Riccardo Paradisi

Our Genoa

The viaduct over the Polcevera stream is by no means the first bridge in Italy to collapse. According to Riccardo Paradisi, the Italian landscape needs care and maintenance.

“Italy prefers inaugurations over maintenance”, was the caustic comment of Leo Longanesi. The quip, with its evocation of politicians immortalised in epic poses and green, white and red sashes as they cut ribbons, would be funny if it weren’t for today’s bitter epitaph provided by the tragedy in Genoa. Forty-three people swallowed by the void which opened where just a second before the Morandi bridge stood. In Italy people also die this way, a road which becomes an abyss and leads them to fall into nothingness, and into the air, the element into which a country capable only of words and unable to provide solid care for its foundations is evaporating. The rhetoric of the inauguration on sites for maintenance works, as Longanesi said, and he wasn’t kidding when he reminded us that the situation in Italy is tragic and lacking in seriousness. After all, the Morandi bridge in Genoa – a city which already bore the scars of floods and landslides - is not the first to collapse in Italy.

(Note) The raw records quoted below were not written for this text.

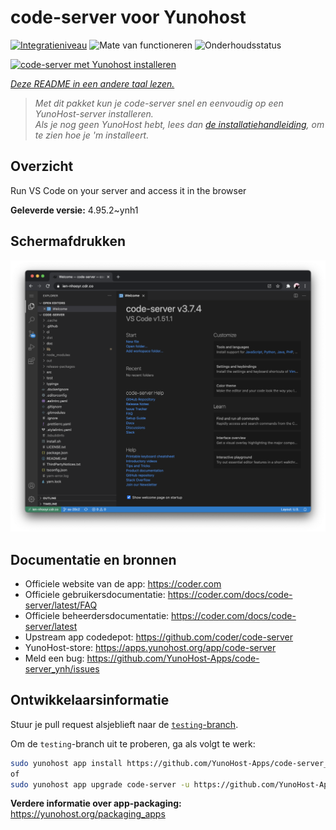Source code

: <!--
NB: Deze README is automatisch gegenereerd door <https://github.com/YunoHost/apps/tree/master/tools/readme_generator>
Hij mag NIET handmatig aangepast worden.
-->

# code-server voor Yunohost

[![Integratieniveau](https://dash.yunohost.org/integration/code-server.svg)](https://ci-apps.yunohost.org/ci/apps/code-server/) ![Mate van functioneren](https://ci-apps.yunohost.org/ci/badges/code-server.status.svg) ![Onderhoudsstatus](https://ci-apps.yunohost.org/ci/badges/code-server.maintain.svg)

[![code-server met Yunohost installeren](https://install-app.yunohost.org/install-with-yunohost.svg)](https://install-app.yunohost.org/?app=code-server)

*[Deze README in een andere taal lezen.](./ALL_README.md)*

> *Met dit pakket kun je code-server snel en eenvoudig op een YunoHost-server installeren.*  
> *Als je nog geen YunoHost hebt, lees dan [de installatiehandleiding](https://yunohost.org/install), om te zien hoe je 'm installeert.*

## Overzicht

Run VS Code on your server and access it in the browser


**Geleverde versie:** 4.95.2~ynh1

## Schermafdrukken

![Schermafdrukken van code-server](./doc/screenshots/screenshot.png)

## Documentatie en bronnen

- Officiele website van de app: <https://coder.com>
- Officiele gebruikersdocumentatie: <https://coder.com/docs/code-server/latest/FAQ>
- Officiele beheerdersdocumentatie: <https://coder.com/docs/code-server/latest>
- Upstream app codedepot: <https://github.com/coder/code-server>
- YunoHost-store: <https://apps.yunohost.org/app/code-server>
- Meld een bug: <https://github.com/YunoHost-Apps/code-server_ynh/issues>

## Ontwikkelaarsinformatie

Stuur je pull request alsjeblieft naar de [`testing`-branch](https://github.com/YunoHost-Apps/code-server_ynh/tree/testing).

Om de `testing`-branch uit te proberen, ga als volgt te werk:

```bash
sudo yunohost app install https://github.com/YunoHost-Apps/code-server_ynh/tree/testing --debug
of
sudo yunohost app upgrade code-server -u https://github.com/YunoHost-Apps/code-server_ynh/tree/testing --debug
```

**Verdere informatie over app-packaging:** <https://yunohost.org/packaging_apps>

The past few years are marked with a long series of infrastructural failures, with consequential deaths and injuries. On 18 April of last year, a viaduct on the Fosseno ring road in the province of Cuneo collapsed, and the fact that there were no deaths was purely down to luck, as there were no vehicles on that section of the road at the time. However, a month earlier there was less to be relieved about, as the collapse of a motorway bridge in Ancona led to the deaths of two people. On 28 October 2016, the collapse of a flyover in Molteno, the Milan - Lecco highway, killed one person and injured another four. The list is long and includes two deaths in 2013 for the collapse of a bridge, during testing, in the province of Pordenone, and three bridges which collapsed in Sicily between 2013 and 2015. The point is that Italy, with its various road systems and hydrogeological situation, seems to be slowly crumbling like so much stale bread due to carelessness, improvisation and incompetence. It would certainly be interesting to discover who is responsible for the tragedy in Genoa – and it will take years – but in the meantime it is clear that no-one is completely innocent.

The point is that Italy, with its various road systems and hydrogeological situation, seems to be slowly crumbling like so much stale bread due to carelessness, improvisation and incompetence.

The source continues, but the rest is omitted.